Boven links: In 1929, samen met zijn vrouw Anna Chance, in 3 kortfilms van Christie Comedies films: Jed's Vacation, That Red-Headed Hussy (hier afgebeeld) & Ladies' Choice. Boven rechts: Charley Grapewin met Mary Brian en George Irving in Only Saps Work (Paramount, 6 dec 1930). |
Grapewin hield een boekhouding bij waarin hij, sinds zijn huwelijk met Anna Chance, elke cent bijhield die hij binnenkreeg of uitgaf. Maar Charley bleek goed met geld om te gaan. Hij was dus bekwaam in het zakendoen. Maar het feit dat hij deze grote financiële tegenslag te boven kwam was vooral een bewijs van zijn veelzijdigheid en aanpassingsvermogen. Het betekende wel meteen terug gaan werken... en Charley begon ook boeken te schrijven.
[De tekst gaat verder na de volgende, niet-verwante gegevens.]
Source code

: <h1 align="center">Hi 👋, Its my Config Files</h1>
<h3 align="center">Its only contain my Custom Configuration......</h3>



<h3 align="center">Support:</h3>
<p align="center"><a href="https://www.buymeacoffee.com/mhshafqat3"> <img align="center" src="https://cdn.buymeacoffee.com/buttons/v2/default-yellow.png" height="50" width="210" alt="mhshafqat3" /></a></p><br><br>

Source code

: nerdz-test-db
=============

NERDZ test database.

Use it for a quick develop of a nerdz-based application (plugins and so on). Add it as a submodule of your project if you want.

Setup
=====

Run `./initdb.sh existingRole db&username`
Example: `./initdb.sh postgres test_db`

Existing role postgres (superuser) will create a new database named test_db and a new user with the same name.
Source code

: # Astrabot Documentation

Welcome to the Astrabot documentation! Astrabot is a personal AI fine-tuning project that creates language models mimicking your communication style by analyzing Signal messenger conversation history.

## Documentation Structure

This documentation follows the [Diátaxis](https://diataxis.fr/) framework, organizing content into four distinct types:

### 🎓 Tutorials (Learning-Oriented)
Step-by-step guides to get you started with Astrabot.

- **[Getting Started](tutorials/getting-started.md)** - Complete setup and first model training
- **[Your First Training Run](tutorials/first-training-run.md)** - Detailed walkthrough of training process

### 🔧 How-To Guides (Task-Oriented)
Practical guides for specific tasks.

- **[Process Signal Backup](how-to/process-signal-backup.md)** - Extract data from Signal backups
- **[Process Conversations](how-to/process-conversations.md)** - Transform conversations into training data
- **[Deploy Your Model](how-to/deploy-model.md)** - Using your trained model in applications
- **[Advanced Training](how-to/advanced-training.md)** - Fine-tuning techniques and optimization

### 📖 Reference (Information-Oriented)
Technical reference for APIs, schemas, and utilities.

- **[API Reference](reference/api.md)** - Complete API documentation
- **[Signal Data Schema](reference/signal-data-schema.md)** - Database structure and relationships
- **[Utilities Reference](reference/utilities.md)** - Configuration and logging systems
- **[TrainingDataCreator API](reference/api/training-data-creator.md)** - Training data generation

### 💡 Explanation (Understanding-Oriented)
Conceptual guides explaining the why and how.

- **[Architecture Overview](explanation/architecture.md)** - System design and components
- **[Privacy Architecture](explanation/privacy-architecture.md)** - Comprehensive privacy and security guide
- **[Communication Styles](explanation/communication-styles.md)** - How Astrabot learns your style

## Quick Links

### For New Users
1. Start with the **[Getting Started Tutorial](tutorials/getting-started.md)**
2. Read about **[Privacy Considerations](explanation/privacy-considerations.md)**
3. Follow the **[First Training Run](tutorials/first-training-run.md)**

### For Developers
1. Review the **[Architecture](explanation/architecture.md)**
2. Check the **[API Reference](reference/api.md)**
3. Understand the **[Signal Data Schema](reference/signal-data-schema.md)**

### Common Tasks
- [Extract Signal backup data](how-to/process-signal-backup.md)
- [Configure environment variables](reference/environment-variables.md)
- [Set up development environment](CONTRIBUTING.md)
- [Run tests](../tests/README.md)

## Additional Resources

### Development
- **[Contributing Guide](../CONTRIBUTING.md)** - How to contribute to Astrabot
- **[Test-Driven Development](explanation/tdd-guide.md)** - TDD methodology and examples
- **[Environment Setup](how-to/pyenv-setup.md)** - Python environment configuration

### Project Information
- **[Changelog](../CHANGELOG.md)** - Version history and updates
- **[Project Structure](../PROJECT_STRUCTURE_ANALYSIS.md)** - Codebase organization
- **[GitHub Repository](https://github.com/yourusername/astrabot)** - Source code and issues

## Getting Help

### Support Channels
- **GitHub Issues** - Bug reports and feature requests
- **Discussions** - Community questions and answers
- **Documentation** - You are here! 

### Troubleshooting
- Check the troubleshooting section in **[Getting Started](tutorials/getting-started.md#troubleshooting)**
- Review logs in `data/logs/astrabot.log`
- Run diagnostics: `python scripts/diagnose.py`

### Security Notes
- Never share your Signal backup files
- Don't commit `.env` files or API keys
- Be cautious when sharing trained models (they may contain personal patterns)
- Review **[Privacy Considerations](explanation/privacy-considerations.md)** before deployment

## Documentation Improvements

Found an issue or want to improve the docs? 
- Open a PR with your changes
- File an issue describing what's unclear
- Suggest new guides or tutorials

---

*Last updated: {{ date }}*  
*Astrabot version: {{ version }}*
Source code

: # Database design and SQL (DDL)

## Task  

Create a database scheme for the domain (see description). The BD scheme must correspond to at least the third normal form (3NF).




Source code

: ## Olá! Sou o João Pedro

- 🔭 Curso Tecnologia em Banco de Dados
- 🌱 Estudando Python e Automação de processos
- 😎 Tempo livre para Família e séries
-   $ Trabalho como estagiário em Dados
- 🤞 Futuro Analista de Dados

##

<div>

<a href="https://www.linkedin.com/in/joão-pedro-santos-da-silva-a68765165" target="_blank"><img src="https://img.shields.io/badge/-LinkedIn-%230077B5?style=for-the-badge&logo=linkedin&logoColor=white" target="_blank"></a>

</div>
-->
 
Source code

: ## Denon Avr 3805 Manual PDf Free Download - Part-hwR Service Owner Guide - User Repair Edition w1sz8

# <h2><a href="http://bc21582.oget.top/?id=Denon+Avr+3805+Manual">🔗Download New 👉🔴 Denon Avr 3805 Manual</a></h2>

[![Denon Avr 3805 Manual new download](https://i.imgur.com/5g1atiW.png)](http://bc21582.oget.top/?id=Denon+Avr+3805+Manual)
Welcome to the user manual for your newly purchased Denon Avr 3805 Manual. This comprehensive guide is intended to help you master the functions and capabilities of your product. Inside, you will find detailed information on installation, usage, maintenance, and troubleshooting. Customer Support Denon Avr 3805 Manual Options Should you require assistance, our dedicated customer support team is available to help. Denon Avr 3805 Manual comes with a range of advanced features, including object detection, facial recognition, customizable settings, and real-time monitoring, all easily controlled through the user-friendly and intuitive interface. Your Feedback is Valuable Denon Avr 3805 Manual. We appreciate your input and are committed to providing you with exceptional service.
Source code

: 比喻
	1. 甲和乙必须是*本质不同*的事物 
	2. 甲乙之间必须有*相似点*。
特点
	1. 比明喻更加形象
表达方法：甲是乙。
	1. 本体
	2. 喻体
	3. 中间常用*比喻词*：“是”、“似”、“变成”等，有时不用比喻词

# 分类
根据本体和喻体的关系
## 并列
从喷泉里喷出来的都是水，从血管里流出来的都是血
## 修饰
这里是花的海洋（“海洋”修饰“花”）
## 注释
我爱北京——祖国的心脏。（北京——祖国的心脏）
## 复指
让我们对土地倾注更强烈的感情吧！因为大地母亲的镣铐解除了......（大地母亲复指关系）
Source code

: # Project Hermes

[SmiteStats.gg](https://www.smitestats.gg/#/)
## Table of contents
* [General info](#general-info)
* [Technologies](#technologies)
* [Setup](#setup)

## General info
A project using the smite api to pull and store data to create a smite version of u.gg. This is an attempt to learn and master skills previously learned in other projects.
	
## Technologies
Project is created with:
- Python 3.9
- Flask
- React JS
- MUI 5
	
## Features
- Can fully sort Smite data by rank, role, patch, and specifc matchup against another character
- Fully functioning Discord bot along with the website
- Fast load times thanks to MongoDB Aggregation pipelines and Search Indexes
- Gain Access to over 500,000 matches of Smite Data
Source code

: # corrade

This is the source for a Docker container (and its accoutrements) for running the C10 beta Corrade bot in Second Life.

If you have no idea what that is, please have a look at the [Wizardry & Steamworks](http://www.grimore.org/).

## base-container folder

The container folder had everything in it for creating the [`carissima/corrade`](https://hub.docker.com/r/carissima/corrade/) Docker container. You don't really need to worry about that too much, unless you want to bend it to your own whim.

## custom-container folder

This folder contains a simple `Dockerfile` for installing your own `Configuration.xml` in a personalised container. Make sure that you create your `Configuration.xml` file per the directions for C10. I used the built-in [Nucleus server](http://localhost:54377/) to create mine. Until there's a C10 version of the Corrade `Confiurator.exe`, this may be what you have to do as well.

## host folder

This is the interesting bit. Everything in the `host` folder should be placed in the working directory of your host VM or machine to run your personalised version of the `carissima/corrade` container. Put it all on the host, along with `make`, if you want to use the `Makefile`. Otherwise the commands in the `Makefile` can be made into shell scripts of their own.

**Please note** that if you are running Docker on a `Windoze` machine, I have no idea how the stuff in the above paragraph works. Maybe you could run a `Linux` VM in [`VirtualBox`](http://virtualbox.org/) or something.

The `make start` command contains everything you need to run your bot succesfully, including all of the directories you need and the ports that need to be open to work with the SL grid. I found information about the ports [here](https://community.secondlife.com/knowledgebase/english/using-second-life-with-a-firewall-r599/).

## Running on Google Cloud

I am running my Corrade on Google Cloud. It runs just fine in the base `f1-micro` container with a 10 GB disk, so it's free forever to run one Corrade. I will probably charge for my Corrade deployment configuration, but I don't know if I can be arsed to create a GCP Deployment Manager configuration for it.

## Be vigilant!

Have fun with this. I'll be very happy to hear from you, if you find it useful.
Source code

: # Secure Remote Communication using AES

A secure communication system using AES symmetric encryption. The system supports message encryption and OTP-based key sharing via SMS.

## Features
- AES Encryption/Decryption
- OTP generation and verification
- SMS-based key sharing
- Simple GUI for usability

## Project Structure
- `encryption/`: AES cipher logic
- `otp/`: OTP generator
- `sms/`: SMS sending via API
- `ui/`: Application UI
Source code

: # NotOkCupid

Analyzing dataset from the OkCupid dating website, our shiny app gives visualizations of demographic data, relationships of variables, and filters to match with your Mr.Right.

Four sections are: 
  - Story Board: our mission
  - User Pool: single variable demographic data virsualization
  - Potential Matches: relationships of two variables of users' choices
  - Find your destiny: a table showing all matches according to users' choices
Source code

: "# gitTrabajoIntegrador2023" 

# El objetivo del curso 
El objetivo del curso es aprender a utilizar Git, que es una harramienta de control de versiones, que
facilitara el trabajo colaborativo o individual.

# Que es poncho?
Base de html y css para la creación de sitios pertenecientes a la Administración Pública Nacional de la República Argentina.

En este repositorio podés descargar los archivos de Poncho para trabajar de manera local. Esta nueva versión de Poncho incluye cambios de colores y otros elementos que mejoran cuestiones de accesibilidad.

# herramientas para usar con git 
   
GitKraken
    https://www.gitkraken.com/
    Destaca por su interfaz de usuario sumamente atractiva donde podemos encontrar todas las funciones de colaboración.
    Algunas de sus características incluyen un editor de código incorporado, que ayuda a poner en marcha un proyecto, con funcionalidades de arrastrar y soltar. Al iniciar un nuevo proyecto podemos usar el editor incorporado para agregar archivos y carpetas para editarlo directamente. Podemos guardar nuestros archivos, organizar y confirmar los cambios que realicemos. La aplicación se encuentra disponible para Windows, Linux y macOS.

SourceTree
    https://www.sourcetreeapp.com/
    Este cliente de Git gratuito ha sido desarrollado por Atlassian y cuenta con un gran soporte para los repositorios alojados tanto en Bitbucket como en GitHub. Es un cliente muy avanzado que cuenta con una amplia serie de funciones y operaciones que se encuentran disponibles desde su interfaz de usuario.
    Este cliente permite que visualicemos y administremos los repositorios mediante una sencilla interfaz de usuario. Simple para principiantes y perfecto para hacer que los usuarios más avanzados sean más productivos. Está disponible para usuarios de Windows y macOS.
Uiteindelijk maakte hij volledig de overgang naar de wereld van de film wanneer hij, in 1929, samen met zijn vrouw Anna Chance, in 3 kortfilms van Christie Comedies films: Jed's Vacation (13 apr 1929), Ladies' Choice (14 sep 1929) en That Red-Headed Hussy (28 dec 1929), speelde alsook in 1 kortfilm van Universal House Cleaning (21 apr 1929). Het lijkt waarschijnlijk dat verschillende, zo niet alle, van deze korte komische films gebaseerd waren op vaudeville sketches. Datzelfde jaar was hij ook te zien in zijn eerste film The Shannons of Broadway (Universal, 8 dec 1929).
Hij schreef vervolgens minstens 7 boeken die hem van een extra inkomen voorzagen.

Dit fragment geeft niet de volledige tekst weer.